---- EXERCISE MATERIALS
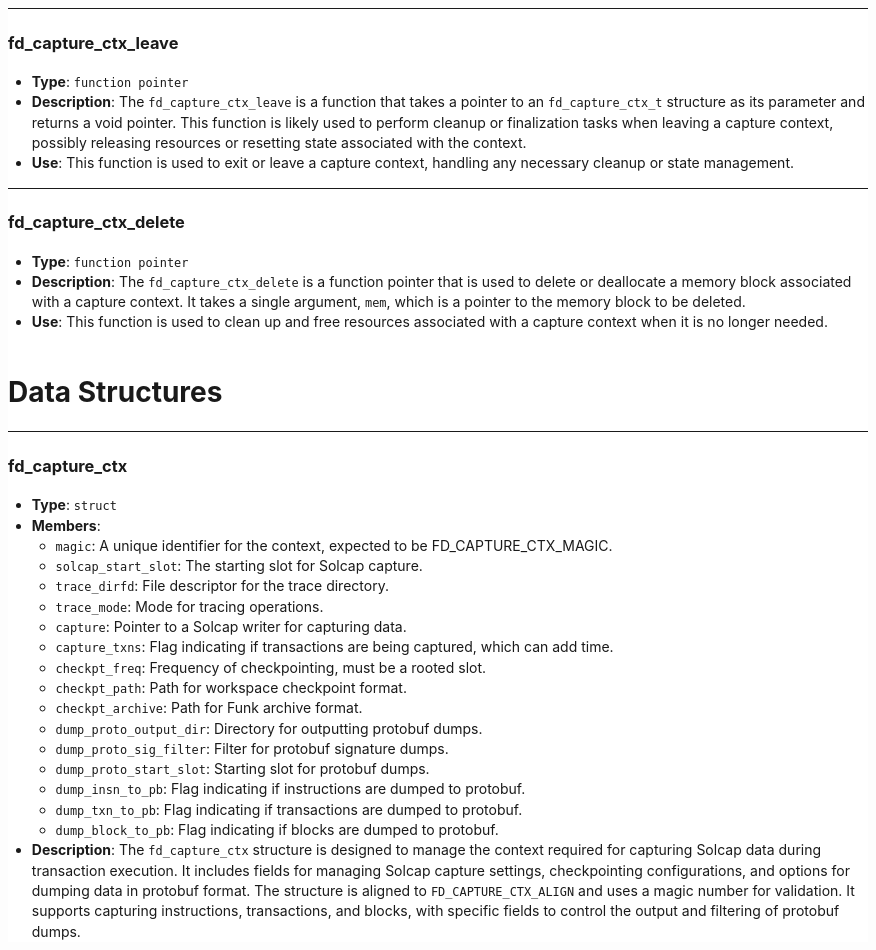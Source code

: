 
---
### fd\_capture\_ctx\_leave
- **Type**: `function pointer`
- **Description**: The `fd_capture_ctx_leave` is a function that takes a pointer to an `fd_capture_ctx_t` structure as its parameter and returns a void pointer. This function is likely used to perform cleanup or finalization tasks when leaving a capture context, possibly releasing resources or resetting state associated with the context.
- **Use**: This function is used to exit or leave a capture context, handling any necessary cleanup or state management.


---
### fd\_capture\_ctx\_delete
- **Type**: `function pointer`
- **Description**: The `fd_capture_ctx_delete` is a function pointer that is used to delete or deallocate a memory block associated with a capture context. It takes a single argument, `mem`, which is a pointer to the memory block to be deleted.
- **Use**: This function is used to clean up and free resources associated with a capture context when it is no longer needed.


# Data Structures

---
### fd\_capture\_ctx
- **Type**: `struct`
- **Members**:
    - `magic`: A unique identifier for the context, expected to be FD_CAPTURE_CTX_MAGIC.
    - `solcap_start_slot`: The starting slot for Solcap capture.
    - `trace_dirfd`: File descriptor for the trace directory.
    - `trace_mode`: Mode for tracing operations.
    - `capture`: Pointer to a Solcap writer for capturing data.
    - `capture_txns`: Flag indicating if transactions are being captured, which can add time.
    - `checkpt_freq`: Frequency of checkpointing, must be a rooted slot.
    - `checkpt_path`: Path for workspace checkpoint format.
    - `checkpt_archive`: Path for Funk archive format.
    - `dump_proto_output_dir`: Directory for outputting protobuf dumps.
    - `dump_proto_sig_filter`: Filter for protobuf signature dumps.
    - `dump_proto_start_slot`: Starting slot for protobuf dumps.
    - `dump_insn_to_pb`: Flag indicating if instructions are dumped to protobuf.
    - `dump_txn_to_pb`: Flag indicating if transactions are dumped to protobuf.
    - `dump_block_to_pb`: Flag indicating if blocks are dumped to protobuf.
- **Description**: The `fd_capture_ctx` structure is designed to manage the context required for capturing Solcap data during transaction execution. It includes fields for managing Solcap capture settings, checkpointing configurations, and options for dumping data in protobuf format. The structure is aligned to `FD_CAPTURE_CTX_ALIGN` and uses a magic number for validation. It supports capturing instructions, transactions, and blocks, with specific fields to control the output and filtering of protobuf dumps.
--------
> [TASK TO COMPLETE]
From the first line of the entries down to the line with "with the context.", print each line exactly; omit any picture.

> [EXPECTED ANSWER]
Source code

: 
---
### fd\_capture\_ctx\_leave
- **Type**: `function pointer`
- **Description**: The `fd_capture_ctx_leave` is a function that takes a pointer to an `fd_capture_ctx_t` structure as its parameter and returns a void pointer. This function is likely used to perform cleanup or finalization tasks when leaving a capture context, possibly releasing resources or resetting state associated with the context.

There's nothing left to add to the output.